Le crissement des roues sur le chemin, les brindilles qui craquent, les grincements mécaniques.

Les parfums de fleurs, de miel, d’herbes fumées. Les couloirs bordés de châtaigniers où l’on croit s’enfoncer dans des vapeurs de guimauve, tellement l’air y est sucré. L’odeur d’humus séché, comme une traînée d’encens. Les troncs d’arbres couchés qui donnent envie de s’asseoir un moment. Les clairières ouvertes et accueillantes comme des lits frais.
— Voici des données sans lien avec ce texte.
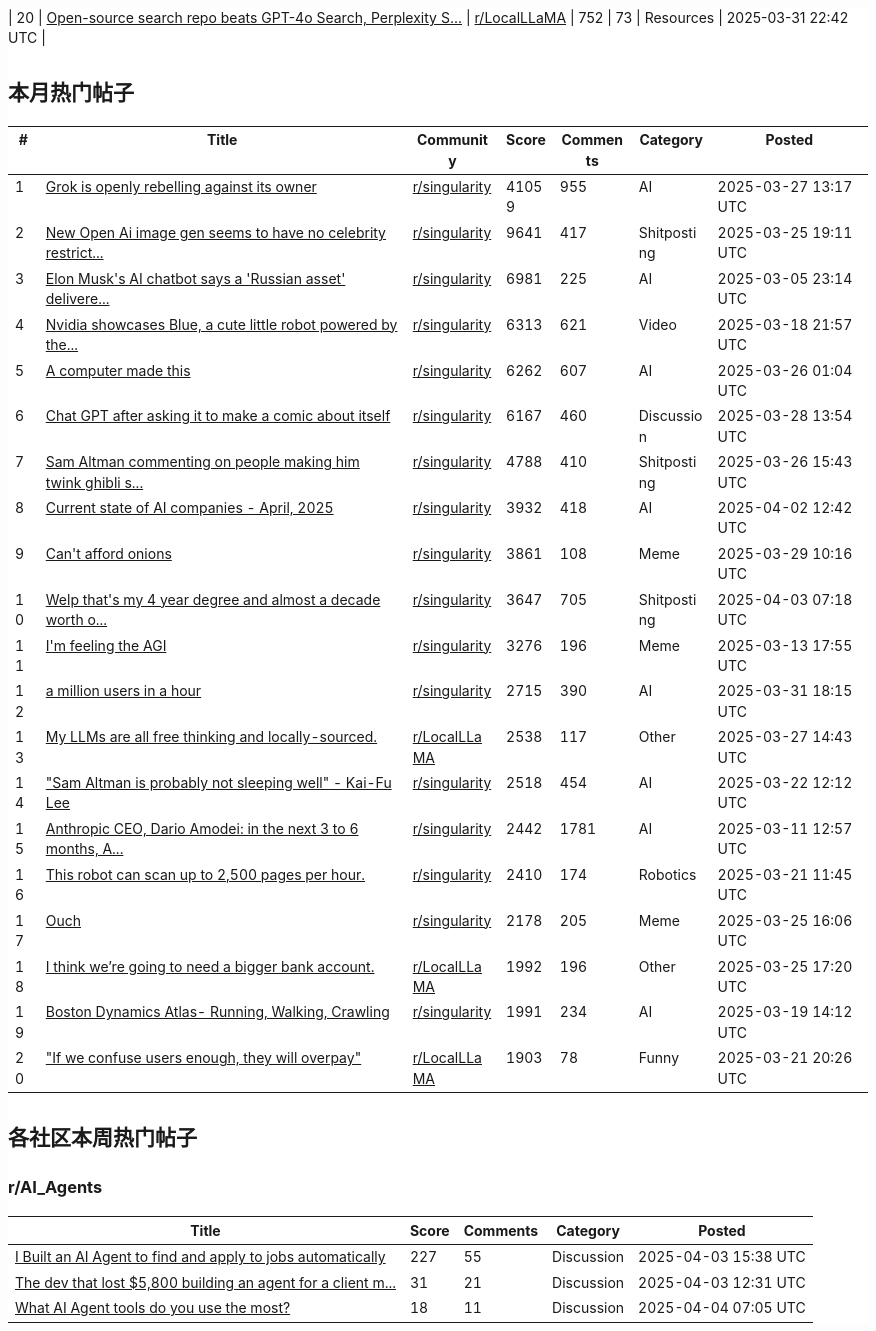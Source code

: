| 20 | [Open-source search repo beats GPT-4o Search, Perplexity S...](https://www.reddit.com/comments/1jogfrz) | [r/LocalLLaMA](https://www.reddit.com/r/LocalLLaMA) | 752 | 73 | Resources | 2025-03-31 22:42 UTC |


## 本月热门帖子

| # | Title | Community | Score | Comments | Category | Posted |
|---|-------|-----------|-------|----------|----------|--------|
| 1 | [Grok is openly rebelling against its owner](https://www.reddit.com/comments/1jl3ox0) | [r/singularity](https://www.reddit.com/r/singularity) | 41059 | 955 | AI | 2025-03-27 13:17 UTC |
| 2 | [New Open Ai image gen seems to have no celebrity restrict...](https://www.reddit.com/comments/1jjrikb) | [r/singularity](https://www.reddit.com/r/singularity) | 9641 | 417 | Shitposting | 2025-03-25 19:11 UTC |
| 3 | [Elon Musk\'s AI chatbot says a \'Russian asset\' delivere...](https://www.reddit.com/comments/1j4h545) | [r/singularity](https://www.reddit.com/r/singularity) | 6981 | 225 | AI | 2025-03-05 23:14 UTC |
| 4 | [Nvidia showcases Blue, a cute little robot powered by the...](https://www.reddit.com/comments/1jeh5cl) | [r/singularity](https://www.reddit.com/r/singularity) | 6313 | 621 | Video | 2025-03-18 21:57 UTC |
| 5 | [A computer made this](https://www.reddit.com/comments/1jjzsmz) | [r/singularity](https://www.reddit.com/r/singularity) | 6262 | 607 | AI | 2025-03-26 01:04 UTC |
| 6 | [Chat GPT after asking it to make a comic about itself](https://www.reddit.com/comments/1jlvmn4) | [r/singularity](https://www.reddit.com/r/singularity) | 6167 | 460 | Discussion | 2025-03-28 13:54 UTC |
| 7 | [Sam Altman commenting on people making him twink ghibli s...](https://www.reddit.com/comments/1jketni) | [r/singularity](https://www.reddit.com/r/singularity) | 4788 | 410 | Shitposting | 2025-03-26 15:43 UTC |
| 8 | [Current state of AI companies - April, 2025](https://www.reddit.com/comments/1jpnm4b) | [r/singularity](https://www.reddit.com/r/singularity) | 3932 | 418 | AI | 2025-04-02 12:42 UTC |
| 9 | [Can\'t afford onions](https://www.reddit.com/comments/1jmj7p2) | [r/singularity](https://www.reddit.com/r/singularity) | 3861 | 108 | Meme | 2025-03-29 10:16 UTC |
| 10 | [Welp that\'s my 4 year degree and almost a decade worth o...](https://www.reddit.com/comments/1jqc0hw) | [r/singularity](https://www.reddit.com/r/singularity) | 3647 | 705 | Shitposting | 2025-04-03 07:18 UTC |
| 11 | [I\'m feeling the AGI](https://www.reddit.com/comments/1jai6th) | [r/singularity](https://www.reddit.com/r/singularity) | 3276 | 196 | Meme | 2025-03-13 17:55 UTC |
| 12 | [a million users in a hour](https://www.reddit.com/comments/1jo9zg6) | [r/singularity](https://www.reddit.com/r/singularity) | 2715 | 390 | AI | 2025-03-31 18:15 UTC |
| 13 | [My LLMs are all free thinking and locally-sourced.](https://www.reddit.com/comments/1jl5jea) | [r/LocalLLaMA](https://www.reddit.com/r/LocalLLaMA) | 2538 | 117 | Other | 2025-03-27 14:43 UTC |
| 14 | [\"Sam Altman is probably not sleeping well\" - Kai-Fu Lee](https://www.reddit.com/comments/1jh72gb) | [r/singularity](https://www.reddit.com/r/singularity) | 2518 | 454 | AI | 2025-03-22 12:12 UTC |
| 15 | [Anthropic CEO, Dario Amodei: in the next 3 to 6 months, A...](https://www.reddit.com/comments/1j8q3qi) | [r/singularity](https://www.reddit.com/r/singularity) | 2442 | 1781 | AI | 2025-03-11 12:57 UTC |
| 16 | [This robot can scan up to 2,500 pages per hour.](https://www.reddit.com/comments/1jgew8b) | [r/singularity](https://www.reddit.com/r/singularity) | 2410 | 174 | Robotics | 2025-03-21 11:45 UTC |
| 17 | [Ouch](https://www.reddit.com/comments/1jjmyjv) | [r/singularity](https://www.reddit.com/r/singularity) | 2178 | 205 | Meme | 2025-03-25 16:06 UTC |
| 18 | [I think we’re going to need a bigger bank account.](https://www.reddit.com/comments/1jjorwd) | [r/LocalLLaMA](https://www.reddit.com/r/LocalLLaMA) | 1992 | 196 | Other | 2025-03-25 17:20 UTC |
| 19 | [Boston Dynamics Atlas- Running, Walking, Crawling](https://www.reddit.com/comments/1jexx0k) | [r/singularity](https://www.reddit.com/r/singularity) | 1991 | 234 | AI | 2025-03-19 14:12 UTC |
| 20 | [\"If we confuse users enough, they will overpay\"](https://www.reddit.com/comments/1jgqmlr) | [r/LocalLLaMA](https://www.reddit.com/r/LocalLLaMA) | 1903 | 78 | Funny | 2025-03-21 20:26 UTC |


## 各社区本周热门帖子

### r/AI_Agents

| Title | Score | Comments | Category | Posted |
|-------|-------|----------|----------|--------|
| [I Built an AI Agent to find and apply to jobs automatically](https://www.reddit.com/comments/1jqloxe) | 227 | 55 | Discussion | 2025-04-03 15:38 UTC |
| [The dev that lost $5,800 building an agent for a client m...](https://www.reddit.com/comments/1jqh69q) | 31 | 21 | Discussion | 2025-04-03 12:31 UTC |
| [What AI Agent tools do you use the most?](https://www.reddit.com/comments/1jr5vwc) | 18 | 11 | Discussion | 2025-04-04 07:05 UTC |
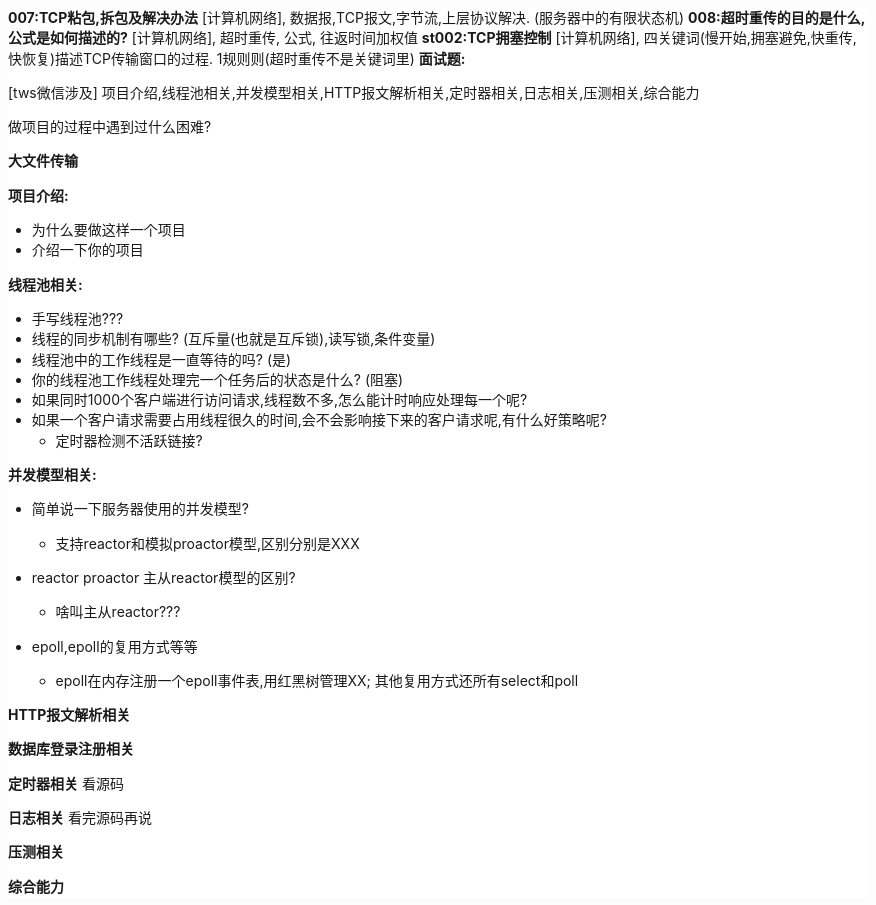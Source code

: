 **007:TCP粘包,拆包及解决办法**
[计算机网络],
数据报,TCP报文,字节流,上层协议解决.
(服务器中的有限状态机)
**008:超时重传的目的是什么,公式是如何描述的?**
[计算机网络],
超时重传, 公式, 往返时间加权值
**st002:TCP拥塞控制**
[计算机网络],
四关键词(慢开始,拥塞避免,快重传,快恢复)描述TCP传输窗口的过程.
1规则则(超时重传不是关键词里)
**面试题:**

[tws微信涉及]
项目介绍,线程池相关,并发模型相关,HTTP报文解析相关,定时器相关,日志相关,压测相关,综合能力

做项目的过程中遇到过什么困难?

**大文件传输**

**项目介绍:**

- 为什么要做这样一个项目
- 介绍一下你的项目

**线程池相关:**

- 手写线程池???
- 线程的同步机制有哪些? (互斥量(也就是互斥锁),读写锁,条件变量)
- 线程池中的工作线程是一直等待的吗? (是)
- 你的线程池工作线程处理完一个任务后的状态是什么? (阻塞)
- 如果同时1000个客户端进行访问请求,线程数不多,怎么能计时响应处理每一个呢?
- 如果一个客户请求需要占用线程很久的时间,会不会影响接下来的客户请求呢,有什么好策略呢?
  - 定时器检测不活跃链接?

**并发模型相关:**

- 简单说一下服务器使用的并发模型?

  - 支持reactor和模拟proactor模型,区别分别是XXX
- reactor proactor 主从reactor模型的区别?

  - 啥叫主从reactor???
- epoll,epoll的复用方式等等

  - epoll在内存注册一个epoll事件表,用红黑树管理XX; 其他复用方式还所有select和poll

**HTTP报文解析相关**

**数据库登录注册相关**

**定时器相关** 看源码

**日志相关** 看完源码再说

 **压测相关**

**综合能力**
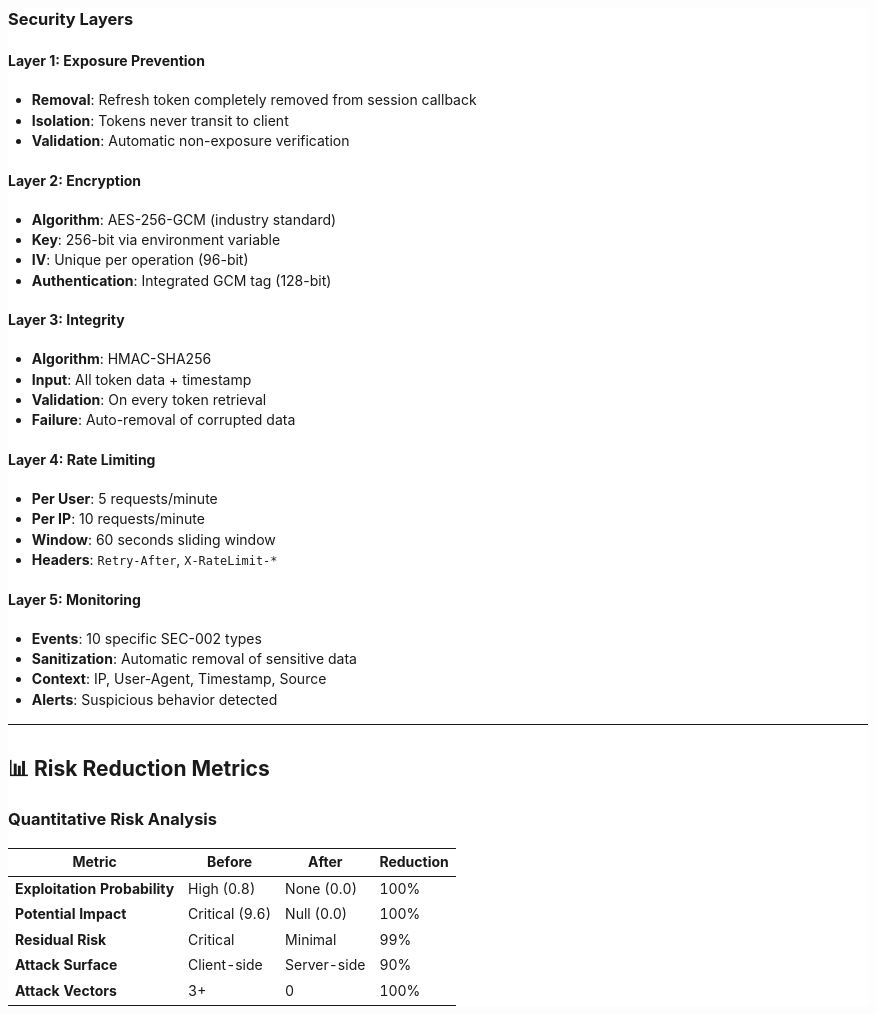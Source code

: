 
### Security Layers

#### **Layer 1: Exposure Prevention**

- **Removal**: Refresh token completely removed from session callback
- **Isolation**: Tokens never transit to client
- **Validation**: Automatic non-exposure verification

#### **Layer 2: Encryption**

- **Algorithm**: AES-256-GCM (industry standard)
- **Key**: 256-bit via environment variable
- **IV**: Unique per operation (96-bit)
- **Authentication**: Integrated GCM tag (128-bit)

#### **Layer 3: Integrity**

- **Algorithm**: HMAC-SHA256
- **Input**: All token data + timestamp
- **Validation**: On every token retrieval
- **Failure**: Auto-removal of corrupted data

#### **Layer 4: Rate Limiting**

- **Per User**: 5 requests/minute
- **Per IP**: 10 requests/minute
- **Window**: 60 seconds sliding window
- **Headers**: `Retry-After`, `X-RateLimit-*`

#### **Layer 5: Monitoring**

- **Events**: 10 specific SEC-002 types
- **Sanitization**: Automatic removal of sensitive data
- **Context**: IP, User-Agent, Timestamp, Source
- **Alerts**: Suspicious behavior detected

---

## 📊 Risk Reduction Metrics

### Quantitative Risk Analysis

| Metric | Before | After | Reduction |
|---------|-------|--------|----------|
| **Exploitation Probability** | High (0.8) | None (0.0) | 100% |
| **Potential Impact** | Critical (9.6) | Null (0.0) | 100% |
| **Residual Risk** | Critical | Minimal | 99% |
| **Attack Surface** | Client-side | Server-side | 90% |
| **Attack Vectors** | 3+ | 0 | 100% |
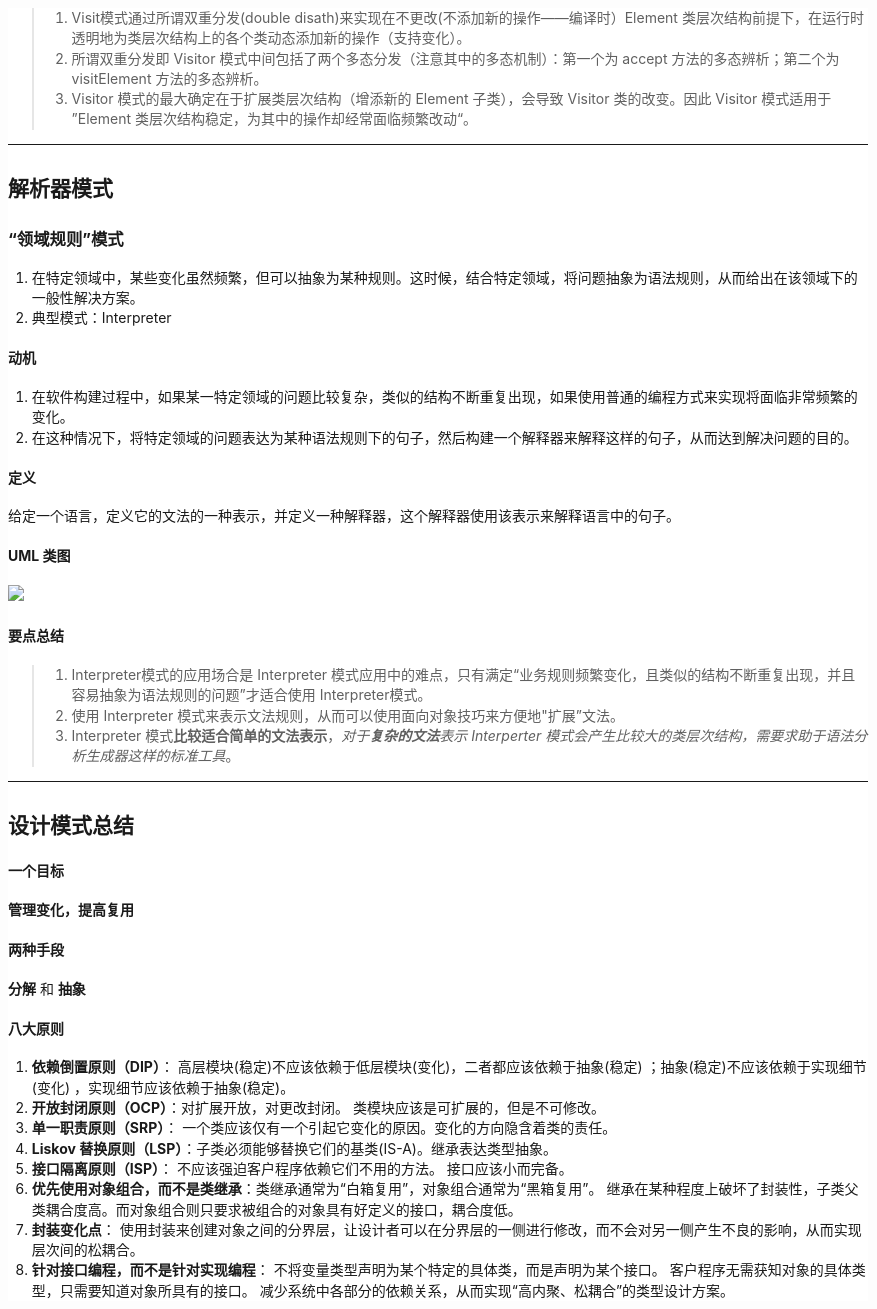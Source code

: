 > 1. Visit模式通过所谓双重分发(double disath)来实现在不更改(不添加新的操作——编译时）Element 类层次结构前提下，在运行时透明地为类层次结构上的各个类动态添加新的操作（支持变化）。
> 2. 所谓双重分发即 Visitor 模式中间包括了两个多态分发（注意其中的多态机制）：第一个为 accept 方法的多态辨析；第二个为 visitElement 方法的多态辨析。
> 3. Visitor 模式的最大确定在于扩展类层次结构（增添新的 Element 子类），会导致 Visitor 类的改变。因此 Visitor 模式适用于 ”Element 类层次结构稳定，为其中的操作却经常面临频繁改动“。



---

## 解析器模式

### “领域规则”模式

1. 在特定领域中，某些变化虽然频繁，但可以抽象为某种规则。这时候，结合特定领域，将问题抽象为语法规则，从而给出在该领域下的一般性解决方案。
2. 典型模式：Interpreter

#### 动机

1. 在软件构建过程中，如果某一特定领域的问题比较复杂，类似的结构不断重复出现，如果使用普通的编程方式来实现将面临非常频繁的变化。
2. 在这种情况下，将特定领域的问题表达为某种语法规则下的句子，然后构建一个解释器来解释这样的句子，从而达到解决问题的目的。

#### 定义

给定一个语言，定义它的文法的一种表示，并定义一种解释器，这个解释器使用该表示来解释语言中的句子。

#### UML 类图

![](E:/code/DesignPatterns/figure/Interpreter.png)

#### 要点总结

> 1. Interpreter模式的应用场合是 Interpreter 模式应用中的难点，只有满定“业务规则频繁变化，且类似的结构不断重复出现，并且容易抽象为语法规则的问题”才适合使用 Interpreter模式。
> 2. 使用 Interpreter 模式来表示文法规则，从而可以使用面向对象技巧来方便地"扩展”文法。
> 3. Interpreter 模式**比较适合简单的文法表示**，*对于**复杂的文法**表示 Interperter 模式会产生比较大的类层次结构，需要求助于语法分析生成器这样的标准工具*。



----

## 设计模式总结

#### 一个目标

**管理变化，提高复用**

#### 两种手段

**分解** 和 **抽象**

#### 八大原则

1. **依赖倒置原则（DIP）**： 高层模块(稳定)不应该依赖于低层模块(变化)，二者都应该依赖于抽象(稳定) ；抽象(稳定)不应该依赖于实现细节(变化) ，实现细节应该依赖于抽象(稳定)。
2. **开放封闭原则（OCP）**：对扩展开放，对更改封闭。 类模块应该是可扩展的，但是不可修改。
3. **单一职责原则（SRP）**： 一个类应该仅有一个引起它变化的原因。变化的方向隐含着类的责任。
4. **Liskov 替换原则（LSP）**：子类必须能够替换它们的基类(IS-A)。继承表达类型抽象。
5. **接口隔离原则（ISP）**： 不应该强迫客户程序依赖它们不用的方法。 接口应该小而完备。
6. **优先使用对象组合，而不是类继承**：类继承通常为“白箱复用”，对象组合通常为“黑箱复用”。 继承在某种程度上破坏了封装性，子类父类耦合度高。而对象组合则只要求被组合的对象具有好定义的接口，耦合度低。
7. **封装变化点**： 使用封装来创建对象之间的分界层，让设计者可以在分界层的一侧进行修改，而不会对另一侧产生不良的影响，从而实现层次间的松耦合。
8. **针对接口编程，而不是针对实现编程**： 不将变量类型声明为某个特定的具体类，而是声明为某个接口。 客户程序无需获知对象的具体类型，只需要知道对象所具有的接口。 减少系统中各部分的依赖关系，从而实现“高内聚、松耦合”的类型设计方案。
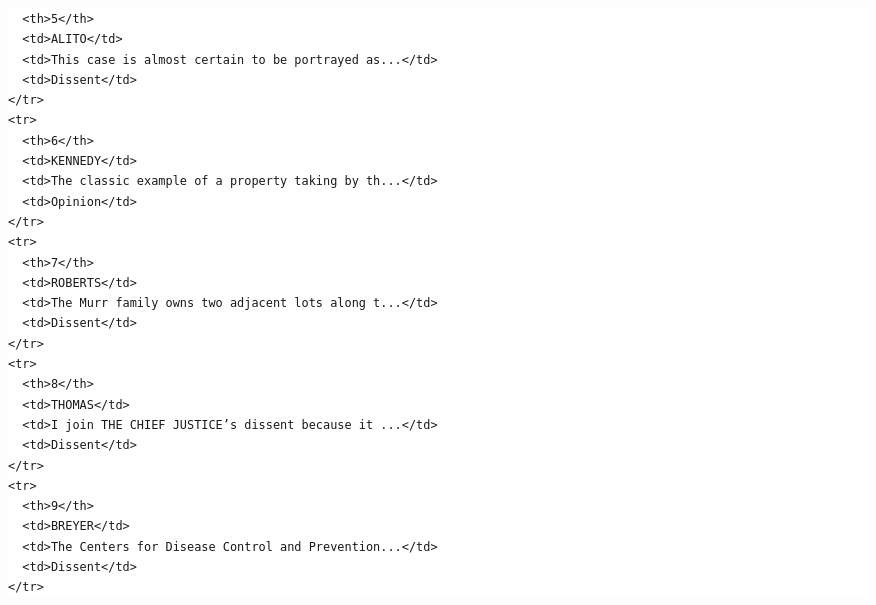       <th>5</th>
      <td>ALITO</td>
      <td>This case is almost certain to be portrayed as...</td>
      <td>Dissent</td>
    </tr>
    <tr>
      <th>6</th>
      <td>KENNEDY</td>
      <td>The classic example of a property taking by th...</td>
      <td>Opinion</td>
    </tr>
    <tr>
      <th>7</th>
      <td>ROBERTS</td>
      <td>The Murr family owns two adjacent lots along t...</td>
      <td>Dissent</td>
    </tr>
    <tr>
      <th>8</th>
      <td>THOMAS</td>
      <td>I join THE CHIEF JUSTICE’s dissent because it ...</td>
      <td>Dissent</td>
    </tr>
    <tr>
      <th>9</th>
      <td>BREYER</td>
      <td>The Centers for Disease Control and Prevention...</td>
      <td>Dissent</td>
    </tr>
  </tbody>
</table>
</div>
      <button class="colab-df-convert" onclick="convertToInteractive('df-2884948c-c120-4f0a-b532-3df596371ce8')"
              title="Convert this dataframe to an interactive table."
              style="display:none;">

  <svg xmlns="http://www.w3.org/2000/svg" height="24px"viewBox="0 0 24 24"
       width="24px">
    <path d="M0 0h24v24H0V0z" fill="none"/>
    <path d="M18.56 5.44l.94 2.06.94-2.06 2.06-.94-2.06-.94-.94-2.06-.94 2.06-2.06.94zm-11 1L8.5 8.5l.94-2.06 2.06-.94-2.06-.94L8.5 2.5l-.94 2.06-2.06.94zm10 10l.94 2.06.94-2.06 2.06-.94-2.06-.94-.94-2.06-.94 2.06-2.06.94z"/><path d="M17.41 7.96l-1.37-1.37c-.4-.4-.92-.59-1.43-.59-.52 0-1.04.2-1.43.59L10.3 9.45l-7.72 7.72c-.78.78-.78 2.05 0 2.83L4 21.41c.39.39.9.59 1.41.59.51 0 1.02-.2 1.41-.59l7.78-7.78 2.81-2.81c.8-.78.8-2.07 0-2.86zM5.41 20L4 18.59l7.72-7.72 1.47 1.35L5.41 20z"/>
  </svg>
      </button>

  <style>
    .colab-df-container {
      display:flex;
      flex-wrap:wrap;
      gap: 12px;
    }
Les feuillages et leur camaïeu de verts, les touffes d’herbe hirsute, les pétales amoncelés sur le sentier. Les vrombissements d’insectes au coin du tympan. Une sueur légère, presque cosmétique, rafraîchie par le souffle qui gonfle le t-shirt. Le scintillement des feuilles quand le soleil les caresse par derrière, les trouées aveuglantes entre les arbres, les cimes éclatantes. Et la lumière, partout ; lumière qui glisse à la surface de l’eau, révèle les nuées de moucherons au-dessus des souches, oblique entre les branches et soulève des volutes de poussière.

Les picotements à la surface de la peau, les tiraillements moelleux dans les mollets, les cahots, les grosses racines qui sortent de terre, les tiges descendues du ciel, la sécheresse des à-coups avant la fluidité retrouvée. L’heure qui glisse sur son rail et le bien-être qui submerge. Et puis les reflux de la mémoire, sensations puisées des profondeurs.

J’adore pédaler au bois. On y flaire aujourd’hui autant qu’on y hume hier et qu’on y invente demain.